— PROBLEM STATEMENT —
Below is a listing; reproduce exactly its lines from the one containing "### Step 2: Import" to its last line, both ends kept, and no other lines.

— DATA RECORDS —
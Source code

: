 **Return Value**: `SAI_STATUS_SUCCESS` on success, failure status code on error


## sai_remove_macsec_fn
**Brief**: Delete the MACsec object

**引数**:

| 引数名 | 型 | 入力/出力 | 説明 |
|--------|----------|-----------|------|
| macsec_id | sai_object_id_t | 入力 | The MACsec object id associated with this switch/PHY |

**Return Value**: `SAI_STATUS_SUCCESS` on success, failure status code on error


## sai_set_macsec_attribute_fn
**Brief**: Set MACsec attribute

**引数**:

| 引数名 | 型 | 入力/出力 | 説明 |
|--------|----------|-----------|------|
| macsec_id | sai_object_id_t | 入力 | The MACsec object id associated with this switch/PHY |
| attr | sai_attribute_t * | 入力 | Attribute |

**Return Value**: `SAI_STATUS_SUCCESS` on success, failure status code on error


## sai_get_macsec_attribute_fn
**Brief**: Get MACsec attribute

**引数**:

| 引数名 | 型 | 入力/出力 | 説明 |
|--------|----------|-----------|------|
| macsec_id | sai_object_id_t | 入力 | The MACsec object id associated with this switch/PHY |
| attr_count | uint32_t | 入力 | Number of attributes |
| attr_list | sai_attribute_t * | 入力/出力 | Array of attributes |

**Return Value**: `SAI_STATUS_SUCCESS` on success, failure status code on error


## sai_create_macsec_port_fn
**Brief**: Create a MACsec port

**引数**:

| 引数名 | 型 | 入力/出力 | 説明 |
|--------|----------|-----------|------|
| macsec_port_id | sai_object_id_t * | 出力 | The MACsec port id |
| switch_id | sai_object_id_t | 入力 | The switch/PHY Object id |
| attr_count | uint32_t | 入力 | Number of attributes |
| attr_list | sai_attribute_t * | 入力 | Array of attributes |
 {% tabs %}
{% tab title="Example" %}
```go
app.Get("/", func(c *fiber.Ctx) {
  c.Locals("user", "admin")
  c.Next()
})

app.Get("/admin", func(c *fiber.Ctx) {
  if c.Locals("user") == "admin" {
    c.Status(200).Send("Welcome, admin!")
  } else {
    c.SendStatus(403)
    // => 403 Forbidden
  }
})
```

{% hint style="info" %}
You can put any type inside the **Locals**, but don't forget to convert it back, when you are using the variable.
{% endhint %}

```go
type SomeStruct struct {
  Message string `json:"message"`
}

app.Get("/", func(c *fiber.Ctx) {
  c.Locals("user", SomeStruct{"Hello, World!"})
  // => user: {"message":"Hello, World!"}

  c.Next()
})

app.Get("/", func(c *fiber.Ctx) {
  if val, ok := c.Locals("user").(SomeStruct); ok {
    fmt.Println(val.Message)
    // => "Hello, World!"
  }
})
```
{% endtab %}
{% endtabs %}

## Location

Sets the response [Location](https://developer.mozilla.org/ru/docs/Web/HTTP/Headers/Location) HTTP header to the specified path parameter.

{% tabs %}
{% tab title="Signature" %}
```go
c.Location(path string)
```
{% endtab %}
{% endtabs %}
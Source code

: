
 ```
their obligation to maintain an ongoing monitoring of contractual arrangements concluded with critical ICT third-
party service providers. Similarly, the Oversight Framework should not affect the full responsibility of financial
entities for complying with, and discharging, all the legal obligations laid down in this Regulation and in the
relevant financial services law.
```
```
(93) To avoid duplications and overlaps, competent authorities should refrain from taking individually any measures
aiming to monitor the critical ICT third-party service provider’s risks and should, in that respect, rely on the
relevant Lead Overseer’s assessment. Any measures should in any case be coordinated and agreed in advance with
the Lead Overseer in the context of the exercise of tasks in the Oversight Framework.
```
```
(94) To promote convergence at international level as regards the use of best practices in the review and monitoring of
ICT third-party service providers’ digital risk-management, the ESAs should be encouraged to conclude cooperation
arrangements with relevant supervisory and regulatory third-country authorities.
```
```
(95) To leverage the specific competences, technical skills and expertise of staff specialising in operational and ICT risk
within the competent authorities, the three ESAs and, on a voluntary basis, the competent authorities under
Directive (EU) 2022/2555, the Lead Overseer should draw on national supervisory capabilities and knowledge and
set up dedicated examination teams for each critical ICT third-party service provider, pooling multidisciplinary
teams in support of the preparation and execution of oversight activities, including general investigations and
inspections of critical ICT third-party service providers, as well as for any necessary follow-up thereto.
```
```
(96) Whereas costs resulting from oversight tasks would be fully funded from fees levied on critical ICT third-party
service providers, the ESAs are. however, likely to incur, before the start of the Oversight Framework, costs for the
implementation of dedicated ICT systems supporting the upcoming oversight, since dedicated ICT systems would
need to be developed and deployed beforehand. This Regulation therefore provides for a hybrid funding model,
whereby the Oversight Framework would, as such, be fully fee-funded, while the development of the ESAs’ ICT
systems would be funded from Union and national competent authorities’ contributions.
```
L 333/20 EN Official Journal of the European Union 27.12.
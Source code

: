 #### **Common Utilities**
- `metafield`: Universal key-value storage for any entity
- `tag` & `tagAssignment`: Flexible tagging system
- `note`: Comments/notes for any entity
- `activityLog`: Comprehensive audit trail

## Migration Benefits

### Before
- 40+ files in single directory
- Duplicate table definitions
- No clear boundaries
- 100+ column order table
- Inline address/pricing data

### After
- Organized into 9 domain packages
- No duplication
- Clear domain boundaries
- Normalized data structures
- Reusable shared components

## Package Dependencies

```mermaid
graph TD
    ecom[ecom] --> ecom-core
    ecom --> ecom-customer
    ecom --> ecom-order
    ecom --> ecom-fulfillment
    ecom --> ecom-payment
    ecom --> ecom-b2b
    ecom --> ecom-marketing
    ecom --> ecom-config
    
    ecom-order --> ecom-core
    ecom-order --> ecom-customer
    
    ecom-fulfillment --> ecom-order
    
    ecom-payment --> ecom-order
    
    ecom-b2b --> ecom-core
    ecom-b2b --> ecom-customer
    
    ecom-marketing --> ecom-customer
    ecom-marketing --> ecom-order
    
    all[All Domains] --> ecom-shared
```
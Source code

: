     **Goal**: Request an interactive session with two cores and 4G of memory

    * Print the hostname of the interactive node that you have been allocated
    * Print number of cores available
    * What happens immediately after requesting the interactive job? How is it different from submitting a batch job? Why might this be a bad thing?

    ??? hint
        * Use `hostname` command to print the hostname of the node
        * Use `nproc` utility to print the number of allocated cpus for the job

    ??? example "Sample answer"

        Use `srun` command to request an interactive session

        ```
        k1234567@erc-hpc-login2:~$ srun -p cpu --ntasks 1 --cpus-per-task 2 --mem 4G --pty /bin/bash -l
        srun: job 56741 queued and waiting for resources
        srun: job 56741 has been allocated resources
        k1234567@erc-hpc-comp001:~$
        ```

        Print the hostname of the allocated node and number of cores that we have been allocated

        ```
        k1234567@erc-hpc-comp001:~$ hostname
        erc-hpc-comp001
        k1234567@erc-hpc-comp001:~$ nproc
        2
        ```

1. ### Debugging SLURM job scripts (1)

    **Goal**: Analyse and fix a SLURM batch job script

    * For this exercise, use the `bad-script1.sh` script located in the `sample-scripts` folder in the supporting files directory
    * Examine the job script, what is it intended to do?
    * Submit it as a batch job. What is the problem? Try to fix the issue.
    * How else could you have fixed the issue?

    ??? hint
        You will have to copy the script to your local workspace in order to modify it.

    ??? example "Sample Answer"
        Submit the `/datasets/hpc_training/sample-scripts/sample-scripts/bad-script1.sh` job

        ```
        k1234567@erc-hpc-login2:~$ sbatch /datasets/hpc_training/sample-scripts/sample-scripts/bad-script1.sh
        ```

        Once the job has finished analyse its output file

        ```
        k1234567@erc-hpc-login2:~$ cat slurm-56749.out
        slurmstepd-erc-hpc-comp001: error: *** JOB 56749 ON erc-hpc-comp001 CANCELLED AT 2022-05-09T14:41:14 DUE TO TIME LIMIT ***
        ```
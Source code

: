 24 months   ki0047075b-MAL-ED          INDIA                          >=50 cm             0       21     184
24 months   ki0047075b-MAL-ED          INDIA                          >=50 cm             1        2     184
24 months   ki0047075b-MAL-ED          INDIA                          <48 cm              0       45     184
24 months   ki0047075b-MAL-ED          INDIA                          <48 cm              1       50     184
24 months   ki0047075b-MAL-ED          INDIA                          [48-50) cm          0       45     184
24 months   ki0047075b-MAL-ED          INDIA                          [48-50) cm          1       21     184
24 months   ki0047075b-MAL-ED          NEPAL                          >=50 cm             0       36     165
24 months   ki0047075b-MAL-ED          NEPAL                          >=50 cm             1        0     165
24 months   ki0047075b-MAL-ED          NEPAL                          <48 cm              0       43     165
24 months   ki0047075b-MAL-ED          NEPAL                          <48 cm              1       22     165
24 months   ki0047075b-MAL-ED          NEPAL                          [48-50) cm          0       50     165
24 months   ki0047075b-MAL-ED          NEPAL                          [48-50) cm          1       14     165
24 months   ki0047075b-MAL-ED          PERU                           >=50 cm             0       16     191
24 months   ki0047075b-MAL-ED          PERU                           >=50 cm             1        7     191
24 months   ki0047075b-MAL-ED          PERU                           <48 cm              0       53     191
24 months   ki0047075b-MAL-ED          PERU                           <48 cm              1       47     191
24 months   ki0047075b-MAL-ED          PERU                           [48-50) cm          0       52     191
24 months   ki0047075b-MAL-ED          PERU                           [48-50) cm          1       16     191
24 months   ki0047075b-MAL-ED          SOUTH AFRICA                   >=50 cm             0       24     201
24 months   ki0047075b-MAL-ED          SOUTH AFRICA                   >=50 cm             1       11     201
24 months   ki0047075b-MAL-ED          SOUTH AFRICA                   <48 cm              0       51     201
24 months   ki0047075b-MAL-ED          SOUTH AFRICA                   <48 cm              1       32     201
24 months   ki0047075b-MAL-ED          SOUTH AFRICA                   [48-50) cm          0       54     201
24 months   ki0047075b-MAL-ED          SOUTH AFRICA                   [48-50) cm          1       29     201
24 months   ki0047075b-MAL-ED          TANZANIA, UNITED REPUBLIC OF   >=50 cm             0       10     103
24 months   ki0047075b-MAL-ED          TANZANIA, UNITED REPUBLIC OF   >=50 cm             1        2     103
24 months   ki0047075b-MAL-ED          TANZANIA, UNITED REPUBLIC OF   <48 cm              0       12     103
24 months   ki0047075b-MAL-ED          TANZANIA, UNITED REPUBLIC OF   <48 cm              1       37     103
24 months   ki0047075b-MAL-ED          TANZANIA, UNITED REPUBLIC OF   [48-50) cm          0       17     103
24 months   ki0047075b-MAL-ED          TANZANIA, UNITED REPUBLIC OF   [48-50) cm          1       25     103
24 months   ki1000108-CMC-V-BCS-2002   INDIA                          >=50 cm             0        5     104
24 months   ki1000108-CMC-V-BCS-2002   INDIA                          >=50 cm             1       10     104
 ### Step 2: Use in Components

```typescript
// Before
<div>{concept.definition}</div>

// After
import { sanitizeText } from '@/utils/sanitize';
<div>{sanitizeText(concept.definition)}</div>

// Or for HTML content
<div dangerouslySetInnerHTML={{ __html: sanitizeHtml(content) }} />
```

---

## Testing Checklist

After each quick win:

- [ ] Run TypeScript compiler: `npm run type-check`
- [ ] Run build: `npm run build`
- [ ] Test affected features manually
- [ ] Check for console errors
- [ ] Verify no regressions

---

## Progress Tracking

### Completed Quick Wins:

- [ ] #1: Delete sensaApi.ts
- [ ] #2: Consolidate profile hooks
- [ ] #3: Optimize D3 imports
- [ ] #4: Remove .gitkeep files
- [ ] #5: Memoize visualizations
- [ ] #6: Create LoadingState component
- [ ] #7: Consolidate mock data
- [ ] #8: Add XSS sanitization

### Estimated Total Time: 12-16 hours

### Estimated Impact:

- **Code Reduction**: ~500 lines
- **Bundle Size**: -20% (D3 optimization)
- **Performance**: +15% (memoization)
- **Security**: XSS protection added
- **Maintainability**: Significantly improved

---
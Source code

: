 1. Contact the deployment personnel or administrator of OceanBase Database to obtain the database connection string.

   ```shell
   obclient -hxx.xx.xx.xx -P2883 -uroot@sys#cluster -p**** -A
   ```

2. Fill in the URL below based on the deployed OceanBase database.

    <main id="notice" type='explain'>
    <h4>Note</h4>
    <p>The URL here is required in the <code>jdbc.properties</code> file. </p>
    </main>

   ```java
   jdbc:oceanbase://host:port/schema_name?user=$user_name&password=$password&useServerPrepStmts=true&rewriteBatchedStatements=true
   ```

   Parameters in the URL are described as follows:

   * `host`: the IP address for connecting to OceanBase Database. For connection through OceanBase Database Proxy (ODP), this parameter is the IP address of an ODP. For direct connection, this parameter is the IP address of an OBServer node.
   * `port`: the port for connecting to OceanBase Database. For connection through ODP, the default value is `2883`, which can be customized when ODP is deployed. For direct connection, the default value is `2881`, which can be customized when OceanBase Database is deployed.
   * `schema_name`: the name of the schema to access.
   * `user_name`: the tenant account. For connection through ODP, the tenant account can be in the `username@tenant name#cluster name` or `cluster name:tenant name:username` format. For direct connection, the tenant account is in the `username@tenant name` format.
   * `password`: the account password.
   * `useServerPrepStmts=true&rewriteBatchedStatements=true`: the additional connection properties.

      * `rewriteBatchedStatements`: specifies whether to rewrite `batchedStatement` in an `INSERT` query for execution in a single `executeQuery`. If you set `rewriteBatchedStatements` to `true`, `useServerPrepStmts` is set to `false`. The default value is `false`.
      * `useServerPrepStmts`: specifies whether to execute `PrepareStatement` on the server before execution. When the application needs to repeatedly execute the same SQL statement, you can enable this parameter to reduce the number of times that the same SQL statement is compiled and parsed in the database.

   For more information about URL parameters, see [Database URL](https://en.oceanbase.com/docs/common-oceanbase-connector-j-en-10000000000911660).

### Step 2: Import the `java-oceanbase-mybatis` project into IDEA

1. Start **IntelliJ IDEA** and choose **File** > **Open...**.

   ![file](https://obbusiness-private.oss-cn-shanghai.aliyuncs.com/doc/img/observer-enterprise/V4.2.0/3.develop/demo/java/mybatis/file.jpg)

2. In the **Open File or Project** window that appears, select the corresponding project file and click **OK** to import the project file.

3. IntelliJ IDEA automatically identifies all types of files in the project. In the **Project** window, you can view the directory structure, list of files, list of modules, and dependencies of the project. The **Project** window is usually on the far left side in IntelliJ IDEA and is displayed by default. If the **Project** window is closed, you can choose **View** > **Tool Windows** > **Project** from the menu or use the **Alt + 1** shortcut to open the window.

— TASK ANSWER —
### Step 2: Import the `java-oceanbase-mybatis` project into IDEA

1. Start **IntelliJ IDEA** and choose **File** > **Open...**.

   ![file](https://obbusiness-private.oss-cn-shanghai.aliyuncs.com/doc/img/observer-enterprise/V4.2.0/3.develop/demo/java/mybatis/file.jpg)

2. In the **Open File or Project** window that appears, select the corresponding project file and click **OK** to import the project file.

3. IntelliJ IDEA automatically identifies all types of files in the project. In the **Project** window, you can view the directory structure, list of files, list of modules, and dependencies of the project. The **Project** window is usually on the far left side in IntelliJ IDEA and is displayed by default. If the **Project** window is closed, you can choose **View** > **Tool Windows** > **Project** from the menu or use the **Alt + 1** shortcut to open the window.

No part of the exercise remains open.